*** THE DATA

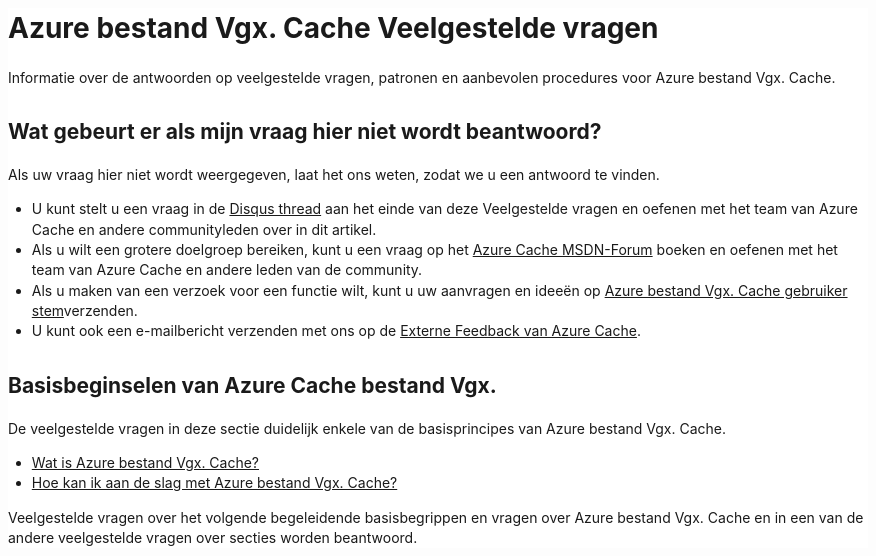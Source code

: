 <properties 
    pageTitle="Azure bestand Vgx. Cache Veelgestelde vragen over | Microsoft Azure" 
    description="Informatie over de antwoorden op veelgestelde vragen, patronen en aanbevolen procedures voor de Cache van Azure bestand Vgx." 
    services="redis-cache" 
    documentationCenter="" 
    authors="steved0x" 
    manager="douge" 
    editor=""/>

<tags 
    ms.service="cache" 
    ms.workload="tbd" 
    ms.tgt_pltfrm="cache-redis" 
    ms.devlang="na" 
    ms.topic="article" 
    ms.date="10/18/2016" 
    ms.author="sdanie"/>

# <a name="azure-redis-cache-faq"></a>Azure bestand Vgx. Cache Veelgestelde vragen

Informatie over de antwoorden op veelgestelde vragen, patronen en aanbevolen procedures voor Azure bestand Vgx. Cache. 


## <a name="what-if-my-question-isnt-answered-here"></a>Wat gebeurt er als mijn vraag hier niet wordt beantwoord?

Als uw vraag hier niet wordt weergegeven, laat het ons weten, zodat we u een antwoord te vinden.

-   U kunt stelt u een vraag in de [Disqus thread](#comments) aan het einde van deze Veelgestelde vragen en oefenen met het team van Azure Cache en andere communityleden over in dit artikel.
-   Als u wilt een grotere doelgroep bereiken, kunt u een vraag op het [Azure Cache MSDN-Forum](https://social.msdn.microsoft.com/forums/azure/home?forum=azurecache) boeken en oefenen met het team van Azure Cache en andere leden van de community.
-   Als u maken van een verzoek voor een functie wilt, kunt u uw aanvragen en ideeën op [Azure bestand Vgx. Cache gebruiker stem](https://feedback.azure.com/forums/169382-cache)verzenden.
-   U kunt ook een e-mailbericht verzenden met ons op de [Externe Feedback van Azure Cache](mailto:azurecache@microsoft.com).

## <a name="azure-redis-cache-basics"></a>Basisbeginselen van Azure Cache bestand Vgx.

De veelgestelde vragen in deze sectie duidelijk enkele van de basisprincipes van Azure bestand Vgx. Cache.

-    [Wat is Azure bestand Vgx. Cache?](#what-is-azure-redis-cache)
-    [Hoe kan ik aan de slag met Azure bestand Vgx. Cache?](#how-can-i-get-started-with-azure-redis-cache)

Veelgestelde vragen over het volgende begeleidende basisbegrippen en vragen over Azure bestand Vgx. Cache en in een van de andere veelgestelde vragen over secties worden beantwoord.
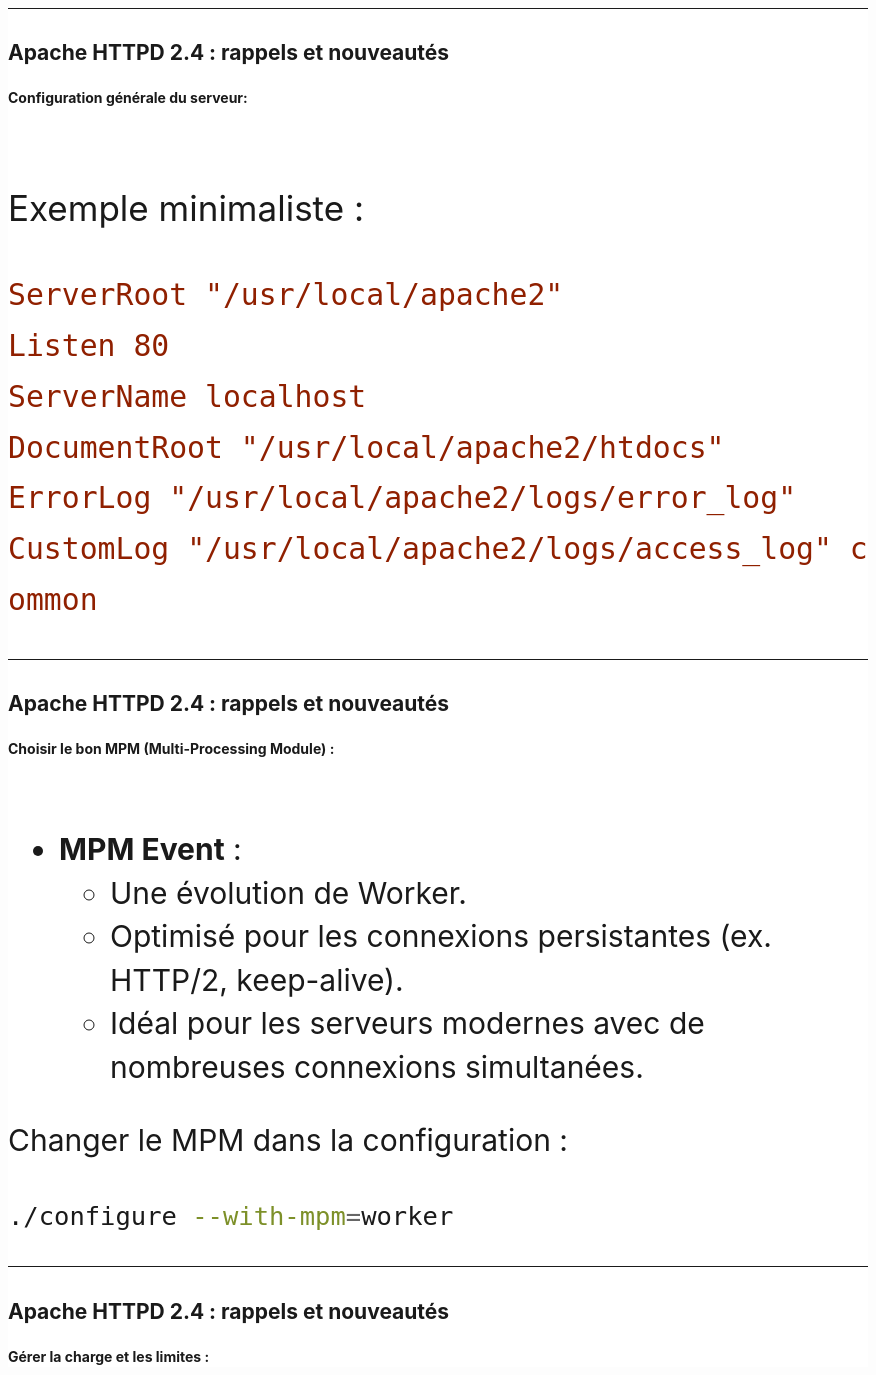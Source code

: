 </div>


---

## Apache HTTPD 2.4 : rappels et nouveautés

#### **Configuration générale du serveur:**

<br>
<div style="font-size:35px">

Exemple minimaliste :
```conf
ServerRoot "/usr/local/apache2"
Listen 80
ServerName localhost
DocumentRoot "/usr/local/apache2/htdocs"
ErrorLog "/usr/local/apache2/logs/error_log"
CustomLog "/usr/local/apache2/logs/access_log" common
```


</div>


---

## Apache HTTPD 2.4 : rappels et nouveautés

#### **Choisir le bon MPM (Multi-Processing Module) :**

<br>

<div style="font-size:30px">

- **MPM Event** :
  - Une évolution de Worker.
  - Optimisé pour les connexions persistantes (ex. HTTP/2, keep-alive).
  - Idéal pour les serveurs modernes avec de nombreuses connexions simultanées.

Changer le MPM dans la configuration :
```bash
./configure --with-mpm=worker
```

</div>


---

## Apache HTTPD 2.4 : rappels et nouveautés

#### **Gérer la charge et les limites :**

<div style="font-size:24px">
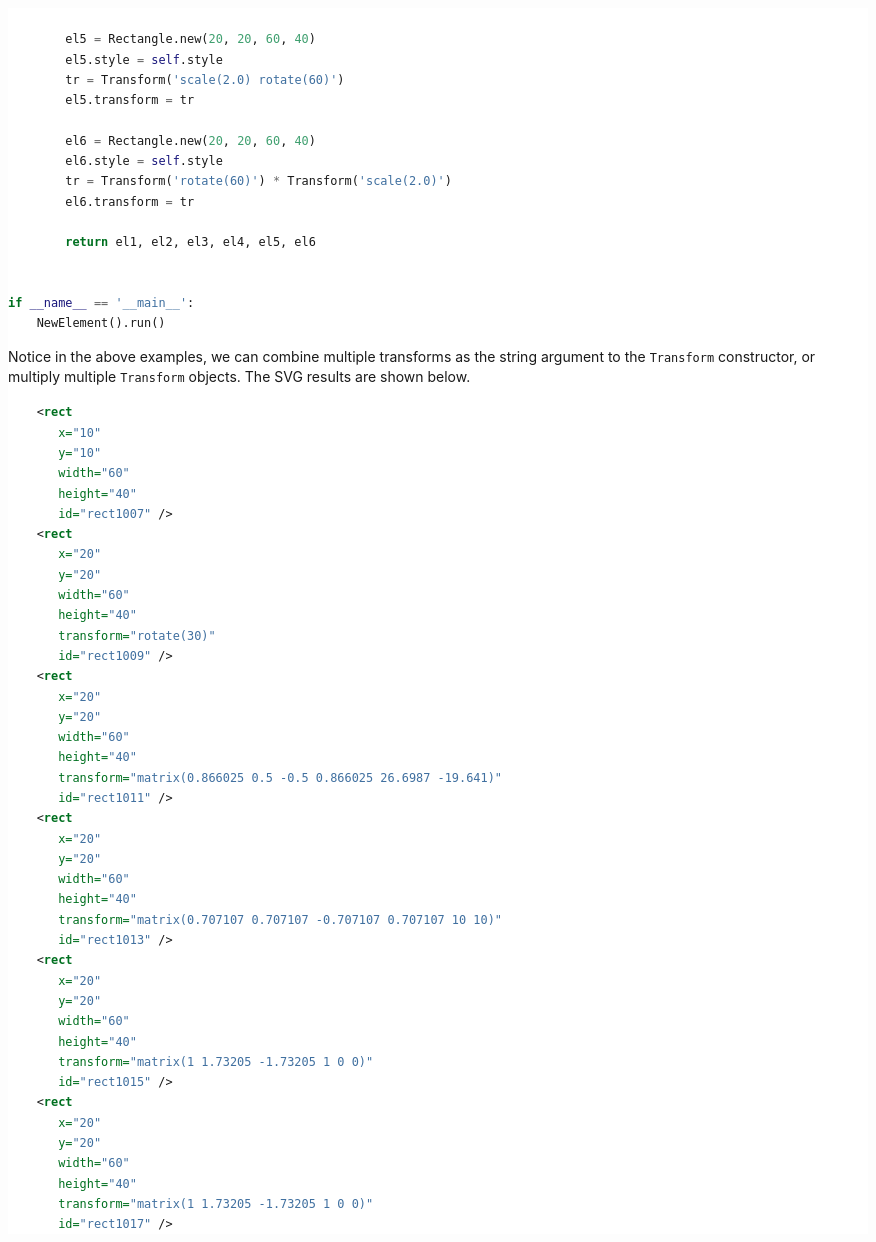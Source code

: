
 ```python

        el5 = Rectangle.new(20, 20, 60, 40)
        el5.style = self.style 
        tr = Transform('scale(2.0) rotate(60)')
        el5.transform = tr

        el6 = Rectangle.new(20, 20, 60, 40)
        el6.style = self.style 
        tr = Transform('rotate(60)') * Transform('scale(2.0)')
        el6.transform = tr

        return el1, el2, el3, el4, el5, el6


if __name__ == '__main__':
    NewElement().run()
```

Notice in the above examples, we can combine multiple transforms as 
the string argument to the `Transform` constructor, or multiply multiple 
`Transform` objects. The SVG results are shown below. 

```xml
    <rect
       x="10"
       y="10"
       width="60"
       height="40"
       id="rect1007" />
    <rect
       x="20"
       y="20"
       width="60"
       height="40"
       transform="rotate(30)"
       id="rect1009" />
    <rect
       x="20"
       y="20"
       width="60"
       height="40"
       transform="matrix(0.866025 0.5 -0.5 0.866025 26.6987 -19.641)"
       id="rect1011" />
    <rect
       x="20"
       y="20"
       width="60"
       height="40"
       transform="matrix(0.707107 0.707107 -0.707107 0.707107 10 10)"
       id="rect1013" />
    <rect
       x="20"
       y="20"
       width="60"
       height="40"
       transform="matrix(1 1.73205 -1.73205 1 0 0)"
       id="rect1015" />
    <rect
       x="20"
       y="20"
       width="60"
       height="40"
       transform="matrix(1 1.73205 -1.73205 1 0 0)"
       id="rect1017" />
```
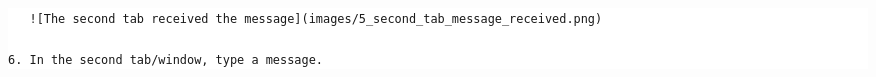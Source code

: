        ![The second tab received the message](images/5_second_tab_message_received.png)
       
    6. In the second tab/window, type a message.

******

● **WHAT IS EXPECTED**
Please retype the data exactly. The pictures do not go in.

● **SOLUTION FOR THIS TASK**
Source code

: <properties 
    pageTitle="Azure bestand Vgx. Cache Veelgestelde vragen over | Microsoft Azure" 
    description="Informatie over de antwoorden op veelgestelde vragen, patronen en aanbevolen procedures voor de Cache van Azure bestand Vgx." 
    services="redis-cache" 
    documentationCenter="" 
    authors="steved0x" 
    manager="douge" 
    editor=""/>

<tags 
    ms.service="cache" 
    ms.workload="tbd" 
    ms.tgt_pltfrm="cache-redis" 
    ms.devlang="na" 
    ms.topic="article" 
    ms.date="10/18/2016" 
    ms.author="sdanie"/>

# <a name="azure-redis-cache-faq"></a>Azure bestand Vgx. Cache Veelgestelde vragen

Informatie over de antwoorden op veelgestelde vragen, patronen en aanbevolen procedures voor Azure bestand Vgx. Cache. 


## <a name="what-if-my-question-isnt-answered-here"></a>Wat gebeurt er als mijn vraag hier niet wordt beantwoord?

Als uw vraag hier niet wordt weergegeven, laat het ons weten, zodat we u een antwoord te vinden.

-   U kunt stelt u een vraag in de [Disqus thread](#comments) aan het einde van deze Veelgestelde vragen en oefenen met het team van Azure Cache en andere communityleden over in dit artikel.
-   Als u wilt een grotere doelgroep bereiken, kunt u een vraag op het [Azure Cache MSDN-Forum](https://social.msdn.microsoft.com/forums/azure/home?forum=azurecache) boeken en oefenen met het team van Azure Cache en andere leden van de community.
-   Als u maken van een verzoek voor een functie wilt, kunt u uw aanvragen en ideeën op [Azure bestand Vgx. Cache gebruiker stem](https://feedback.azure.com/forums/169382-cache)verzenden.
-   U kunt ook een e-mailbericht verzenden met ons op de [Externe Feedback van Azure Cache](mailto:azurecache@microsoft.com).

## <a name="azure-redis-cache-basics"></a>Basisbeginselen van Azure Cache bestand Vgx.

De veelgestelde vragen in deze sectie duidelijk enkele van de basisprincipes van Azure bestand Vgx. Cache.

-    [Wat is Azure bestand Vgx. Cache?](#what-is-azure-redis-cache)
-    [Hoe kan ik aan de slag met Azure bestand Vgx. Cache?](#how-can-i-get-started-with-azure-redis-cache)

Veelgestelde vragen over het volgende begeleidende basisbegrippen en vragen over Azure bestand Vgx. Cache en in een van de andere veelgestelde vragen over secties worden beantwoord.
Source code

: </div>


---

## Apache HTTPD 2.4 : rappels et nouveautés

#### **Configuration générale du serveur:**

<br>
<div style="font-size:35px">

Exemple minimaliste :
```conf
ServerRoot "/usr/local/apache2"
Listen 80
ServerName localhost
DocumentRoot "/usr/local/apache2/htdocs"
ErrorLog "/usr/local/apache2/logs/error_log"
CustomLog "/usr/local/apache2/logs/access_log" common
```


</div>


---

## Apache HTTPD 2.4 : rappels et nouveautés

#### **Choisir le bon MPM (Multi-Processing Module) :**

<br>

<div style="font-size:30px">

- **MPM Event** :
  - Une évolution de Worker.
  - Optimisé pour les connexions persistantes (ex. HTTP/2, keep-alive).
  - Idéal pour les serveurs modernes avec de nombreuses connexions simultanées.

Changer le MPM dans la configuration :
```bash
./configure --with-mpm=worker
```

</div>


---

## Apache HTTPD 2.4 : rappels et nouveautés

#### **Gérer la charge et les limites :**

<div style="font-size:24px">
Source code

:
 ```python

        el5 = Rectangle.new(20, 20, 60, 40)
        el5.style = self.style 
        tr = Transform('scale(2.0) rotate(60)')
        el5.transform = tr

        el6 = Rectangle.new(20, 20, 60, 40)
        el6.style = self.style 
        tr = Transform('rotate(60)') * Transform('scale(2.0)')
        el6.transform = tr

        return el1, el2, el3, el4, el5, el6


if __name__ == '__main__':
    NewElement().run()
```

Notice in the above examples, we can combine multiple transforms as 
the string argument to the `Transform` constructor, or multiply multiple 
`Transform` objects. The SVG results are shown below. 

```xml
    <rect
       x="10"
       y="10"
       width="60"
       height="40"
       id="rect1007" />
    <rect
       x="20"
       y="20"
       width="60"
       height="40"
       transform="rotate(30)"
       id="rect1009" />
    <rect
       x="20"
       y="20"
       width="60"
       height="40"
       transform="matrix(0.866025 0.5 -0.5 0.866025 26.6987 -19.641)"
       id="rect1011" />
    <rect
       x="20"
       y="20"
       width="60"
       height="40"
       transform="matrix(0.707107 0.707107 -0.707107 0.707107 10 10)"
       id="rect1013" />
    <rect
       x="20"
       y="20"
       width="60"
       height="40"
       transform="matrix(1 1.73205 -1.73205 1 0 0)"
       id="rect1015" />
    <rect
       x="20"
       y="20"
       width="60"
       height="40"
       transform="matrix(1 1.73205 -1.73205 1 0 0)"
       id="rect1017" />
```
Source code

:        ![The second tab received the message](images/5_second_tab_message_received.png)
       
    6. In the second tab/window, type a message.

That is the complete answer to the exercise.